I don't wear make-up. Why would I wake up an hour earlier just to beautify myself? The money and time I save on not being concerned with my appearance is more valuable to me than mascara, lip gloss, blush and foundation combined. In several years, I'd rather be concerned about my character freshman year than if I hid my zits with enough concealer every day. I have no qualms about wearing makeup for yourself, but when you wear it to garner others' approval, it becomes a problem. Especially today, beauty comes at a cost. In our society, we've been taught that we only have value if we act a certain way, look a certain way. How many teen and preteen girls spend hundreds of dollars on makeup just to fit in?
A few weeks ago, I went to Sephora with my mom. Its lustrous products and ideals of glamour had always entranced me; as a young girl, why wouldn't they?

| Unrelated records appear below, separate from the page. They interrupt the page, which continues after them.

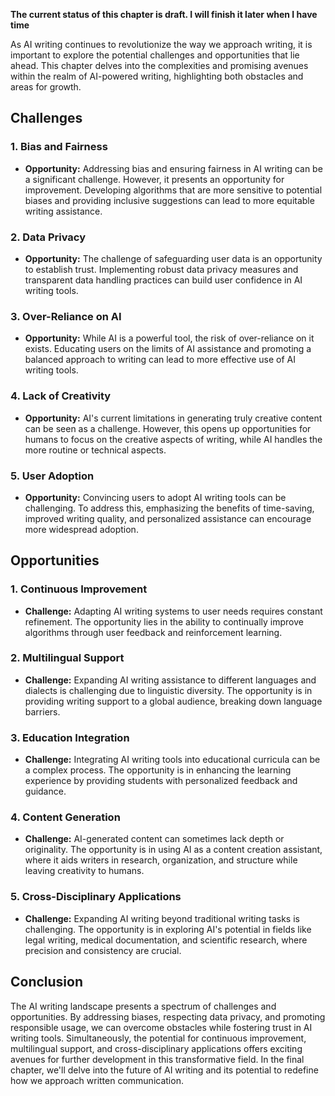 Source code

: **The current status of this chapter is draft. I will finish it later when I have time**

As AI writing continues to revolutionize the way we approach writing, it is important to explore the potential challenges and opportunities that lie ahead. This chapter delves into the complexities and promising avenues within the realm of AI-powered writing, highlighting both obstacles and areas for growth.

Challenges
----------

### 1. **Bias and Fairness**

* **Opportunity:** Addressing bias and ensuring fairness in AI writing can be a significant challenge. However, it presents an opportunity for improvement. Developing algorithms that are more sensitive to potential biases and providing inclusive suggestions can lead to more equitable writing assistance.

### 2. **Data Privacy**

* **Opportunity:** The challenge of safeguarding user data is an opportunity to establish trust. Implementing robust data privacy measures and transparent data handling practices can build user confidence in AI writing tools.

### 3. **Over-Reliance on AI**

* **Opportunity:** While AI is a powerful tool, the risk of over-reliance on it exists. Educating users on the limits of AI assistance and promoting a balanced approach to writing can lead to more effective use of AI writing tools.

### 4. **Lack of Creativity**

* **Opportunity:** AI's current limitations in generating truly creative content can be seen as a challenge. However, this opens up opportunities for humans to focus on the creative aspects of writing, while AI handles the more routine or technical aspects.

### 5. **User Adoption**

* **Opportunity:** Convincing users to adopt AI writing tools can be challenging. To address this, emphasizing the benefits of time-saving, improved writing quality, and personalized assistance can encourage more widespread adoption.

Opportunities
-------------

### 1. **Continuous Improvement**

* **Challenge:** Adapting AI writing systems to user needs requires constant refinement. The opportunity lies in the ability to continually improve algorithms through user feedback and reinforcement learning.

### 2. **Multilingual Support**

* **Challenge:** Expanding AI writing assistance to different languages and dialects is challenging due to linguistic diversity. The opportunity is in providing writing support to a global audience, breaking down language barriers.

### 3. **Education Integration**

* **Challenge:** Integrating AI writing tools into educational curricula can be a complex process. The opportunity is in enhancing the learning experience by providing students with personalized feedback and guidance.

### 4. **Content Generation**

* **Challenge:** AI-generated content can sometimes lack depth or originality. The opportunity is in using AI as a content creation assistant, where it aids writers in research, organization, and structure while leaving creativity to humans.

### 5. **Cross-Disciplinary Applications**

* **Challenge:** Expanding AI writing beyond traditional writing tasks is challenging. The opportunity is in exploring AI's potential in fields like legal writing, medical documentation, and scientific research, where precision and consistency are crucial.

Conclusion
----------

The AI writing landscape presents a spectrum of challenges and opportunities. By addressing biases, respecting data privacy, and promoting responsible usage, we can overcome obstacles while fostering trust in AI writing tools. Simultaneously, the potential for continuous improvement, multilingual support, and cross-disciplinary applications offers exciting avenues for further development in this transformative field. In the final chapter, we'll delve into the future of AI writing and its potential to redefine how we approach written communication.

When my mom finished buying her beauty products, she asked the cashier, "Do you have to wear makeup?" She, looking surprised, replied, "Well, not technically, but if we don't, it's a big no-no." She was a pretty woman, striking enough. She stated having to wear makeup as a simple fact that she didn't particularly like but had grown accustomed to. As I walked out of the mall, the event stayed with me. As a young woman, to be resigned to wearing makeup just to have a certain job is too much of a sacrifice.
Of course, makeup isn't the only beauty ritual girls go through; their hair matters disproportionately as well. My hair, naturally, is a mess. I inherited a mass of thick, wavy, curly hair from my mother. It rarely stays still, and picture day is awful, every single year. Whether it's a weave, straightening their hair, dying it, or curling it, most girls my age don't keep their hair natural. Sometimes I'm envious of the girls whose hair always looks like they're in a Pantene commercial. Do I really want to spend the time on using a hair-straightener just so I can look the same as everyone else? Sometimes my mane may look disheveled, but if I really care about the way my hair looks, I think I should change my priorities. In time, my views may change, but for now, they're constant.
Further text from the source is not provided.